= Beginning of Section =

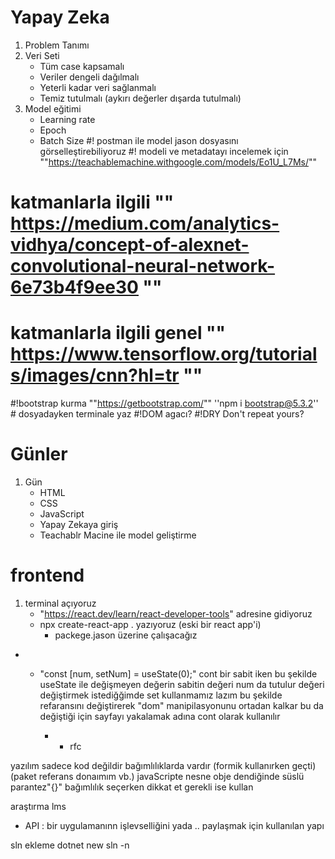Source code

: # Yapay Zeka
1. Problem Tanımı
2. Veri Seti
    * Tüm case kapsamalı
    * Veriler dengeli dağılmalı
    * Yeterli kadar veri sağlanmalı
    * Temiz tutulmalı (aykırı değerler dışarda tutulmalı)
3. Model eğitimi
    * Learning rate
    * Epoch
    * Batch Size
#! postman ile model jason dosyasını görselleştirebiliyoruz
#! modeli ve metadatayı incelemek için ""https://teachablemachine.withgoogle.com/models/Eo1U_L7Ms/""

# katmanlarla ilgili "" https://medium.com/analytics-vidhya/concept-of-alexnet-convolutional-neural-network-6e73b4f9ee30 ""
# katmanlarla ilgili genel "" https://www.tensorflow.org/tutorials/images/cnn?hl=tr ""

#!bootstrap kurma ""https://getbootstrap.com/"" ''npm i bootstrap@5.3.2'' # dosyadayken terminale yaz
#!DOM agacı?
#!DRY Don't repeat yours?

# Günler
1. Gün
    * HTML
    * CSS
    * JavaScript
    * Yapay Zekaya giriş
    * Teachablr Macine ile model geliştirme

# frontend 
1. terminal açıyoruz
    * "https://react.dev/learn/react-developer-tools" adresine gidiyoruz
    * npx create-react-app . yazıyoruz (eski bir react app'i)
        * packege.jason üzerine çalışacağız
* * "const [num, setNum] = useState(0);" cont bir sabit iken bu şekilde useState ile değişmeyen değerin sabitin değeri num da tutulur değeri değiştirmek istediğğimde set kullanmamız lazım bu şekilde refaransını değiştirerek "dom" manipilasyonunu ortadan kalkar bu da değiştiği için sayfayı yakalamak adına cont olarak kullanılır

    * * rfc

yazılım sadece kod değildir bağımlılıklarda vardır (formik kullanırken geçti) (paket referans donaımım vb.)
javaScripte nesne obje dendiğinde süslü parantez"{}"
bağımlılık seçerken dikkat et gerekli ise kullan

araştırma lms

* API : bir uygulamanınn işlevselliğini yada .. paylaşmak için kullanılan yapı

sln ekleme dotnet new sln -n <DosyaIsmi>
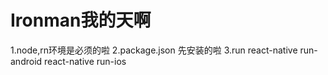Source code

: # Ironman我的天啊

1.node,rn环境是必须的啦
2.package.json 先安装的啦
3.run 
 react-native run-android
 react-native run-ios
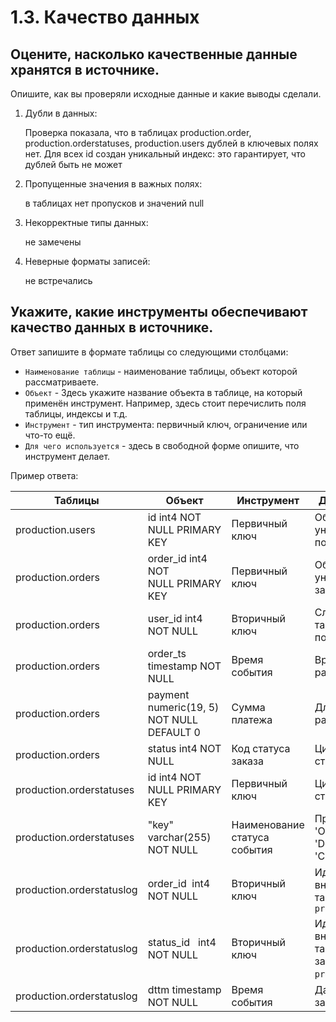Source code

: # 1.3. Качество данных

## Оцените, насколько качественные данные хранятся в источнике.

Опишите, как вы проверяли исходные данные и какие выводы сделали.

1. Дубли в данных:

   Проверка показала, что в таблицах production.order, production.orderstatuses, production.users дублей в ключевых полях нет. Для всех id создан уникальный индекс: это гарантирует, что дублей быть не может
2. Пропущенные значения в важных полях:

   в таблицах нет пропусков и значений null
3. Некорректные типы данных:

   не замечены
4. Неверные форматы записей:

   не встречались

## Укажите, какие инструменты обеспечивают качество данных в источнике.

Ответ запишите в формате таблицы со следующими столбцами:

- `Наименование таблицы` - наименование таблицы, объект которой рассматриваете.
- `Объект` - Здесь укажите название объекта в таблице, на который применён инструмент. Например, здесь стоит перечислить поля таблицы, индексы и т.д.
- `Инструмент` - тип инструмента: первичный ключ, ограничение или что-то ещё.
- `Для чего используется` - здесь в свободной форме опишите, что инструмент делает.

Пример ответа:

| Таблицы            | Объект                              | Инструмент                                        | Для чего используется                                                                                                             |
| ------------------------- | ----------------------------------------- | ----------------------------------------------------------- | ---------------------------------------------------------------------------------------------------------------------------------------------------- |
| production.users          | id int4 NOT NULL PRIMARY KEY              | Первичный ключ                                 | Обеспечивает уникальность записей о пользователях                                                       |
| production.orders         | order_id int4 NOT NULL PRIMARY KEY       | Первичный ключ                                 | Обеспечивает уникальность записей о заказах                                                                   |
| production.orders         | user_id int4 NOT NULL                     | Вторичный ключ                                 | Служит для связи с таблицами по пользователям                                                                 |
| production.orders         | order_ts timestamp NOT NULL               | Время события                                   | Время события для расчета recency                                                                                             |
| production.orders         | payment numeric(19, 5) NOT NULL DEFAULT 0 | Сумма платежа                                   | Для расчета monetary_value                                                                                                                |
| production.orders         | status int4 NOT NULL                      | Код статуса заказа                          | Цифровое значение кода статуса заказа от 1 - 5                                                                    |
| production.orderstatuses  | id int4 NOT NULL PRIMARY KEY             | Первичный ключ                                 | Цифровое значение кода статуса заказа от 1 - 5                                                                    |
| production.orderstatuses  | "key" varchar(255) NOT NULL               | Наименование статуса<br />события | Принимает значения:  'Open', 'Cooking', 'Delivering',<br />'Closed', 'Cancelled'                                                  |
| production.orderstatuslog | order_id  int4 NOT NULL                 | Вторичный ключ                                 | Идентификатор заказа, внешний ключ на таблицу `production.Orders`                                           |
| production.orderstatuslog | status_id   int4 NOT NULL              | Вторичный ключ                                 | Идентификатор статуса, внешний ключ на таблицу статусов заказов `production.OrderStatuses`, |
| production.orderstatuslog | dttm timestamp NOT NULL                  | Время события                                   | Дата и время получения заказом статуса                                                                             |
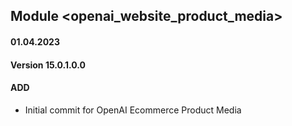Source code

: ## Module <openai_website_product_media>

#### 01.04.2023
#### Version 15.0.1.0.0
#### ADD
- Initial commit for OpenAI Ecommerce Product Media


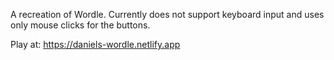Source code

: A recreation of Wordle. Currently does not support keyboard input and uses only mouse clicks for the buttons.

Play at: https://daniels-wordle.netlify.app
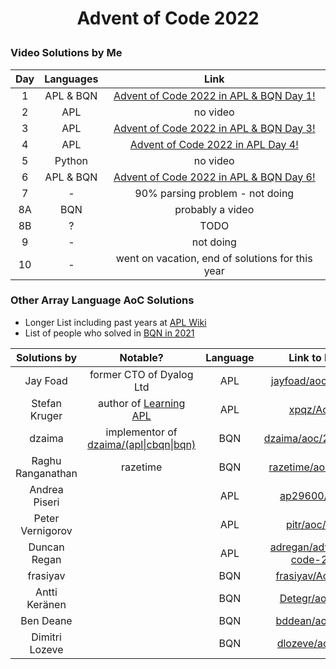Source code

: # <p align="center">Advent of Code 2022</p>
### Video Solutions by Me

|  Day  | Languages |                                  Link                                   |
| :---: | :-------: | :---------------------------------------------------------------------: |
|   1   | APL & BQN | [Advent of Code 2022 in APL & BQN Day 1!](https://youtu.be/27Eeys7rLSc) |
|   2   |    APL    |                                no video                                 |
|   3   |    APL    | [Advent of Code 2022 in APL & BQN Day 3!](https://youtu.be/p0bg5M_R2aQ) |
|   4   |    APL    |    [Advent of Code 2022 in APL Day 4!](https://youtu.be/eEbcQrn9e0g)    |
|   5   |  Python   |                                no video                                 |
|   6   | APL & BQN | [Advent of Code 2022 in APL & BQN Day 6!](https://youtu.be/A-sUyER70gk) |
|   7   |     -     |                     90% parsing problem - not doing                     |
|  8A   |    BQN    |                             probably a video                            |
|  8B   |     ?     |                                TODO                                     |
|   9   |     -     |                           not doing                                     |
|  10   |     -     |                     went on vacation, end of solutions for this year    |

### Other Array Language AoC Solutions

* Longer List including past years at [APL Wiki](https://aplwiki.com/wiki/Advent_of_Code)
* List of people who solved in [BQN in 2021](https://mlochbaum.github.io/BQN/community/aoc.html)

|Solutions by|Notable?|Language|Link to Repo|
|:-:|:-:|:-:|:-:|
|Jay Foad|former CTO of Dyalog Ltd|APL|[jayfoad/aoc2022apl](https://github.com/jayfoad/aoc2022apl)||
|Stefan Kruger|author of [Learning APL](https://xpqz.github.io/learnapl/intro.html)|APL|[xpqz/AoC22](https://github.com/xpqz/AoC22/)|
|dzaima|implementor of [dzaima/(apl\|cbqn\|bqn)](https://github.com/dzaima)|BQN|[dzaima/aoc/2022/BQN](https://github.com/dzaima/aoc/tree/master/2022/BQN)|
|Raghu Ranganathan|razetime|BQN|[razetime/aoc/22/bqn](https://github.com/razetime/aoc/tree/main/22/bqn)
|Andrea Piseri||APL|[ap29600/aoc22](https://github.com/ap29600/aoc22)|
|Peter Vernigorov||APL|[pitr/aoc/2022](https://github.com/pitr/aoc/tree/main/2022)|
|Duncan Regan||APL|[adregan/advent-of-code-2022](https://git.sr.ht/~adregan/advent-of-code-2022/tree/main/item/apl)|
|frasiyav||BQN|[frasiyav/AoC2022](https://github.com/frasiyav/AoC2022)|
|Antti Keränen||BQN|[Detegr/aoc2022](https://github.com/Detegr/aoc2022)|
|Ben Deane||BQN|[bddean/aoc/2022](https://github.com/bddean/aoc/tree/main/2022)|
|Dimitri Lozeve||BQN|[dlozeve/aoc2022](https://github.com/dlozeve/aoc2022)|
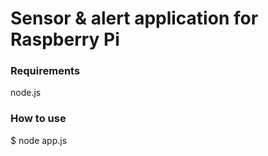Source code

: Sensor & alert application for Raspberry Pi
=======

### Requirements
node.js

### How to use
$ node app.js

= End of Section =

#### [Task]
Among the lines above, return those that hold the word "katmanlarla".

#### [Finished task]
# katmanlarla ilgili "" https://medium.com/analytics-vidhya/concept-of-alexnet-convolutional-neural-network-6e73b4f9ee30 ""
# katmanlarla ilgili genel "" https://www.tensorflow.org/tutorials/images/cnn?hl=tr ""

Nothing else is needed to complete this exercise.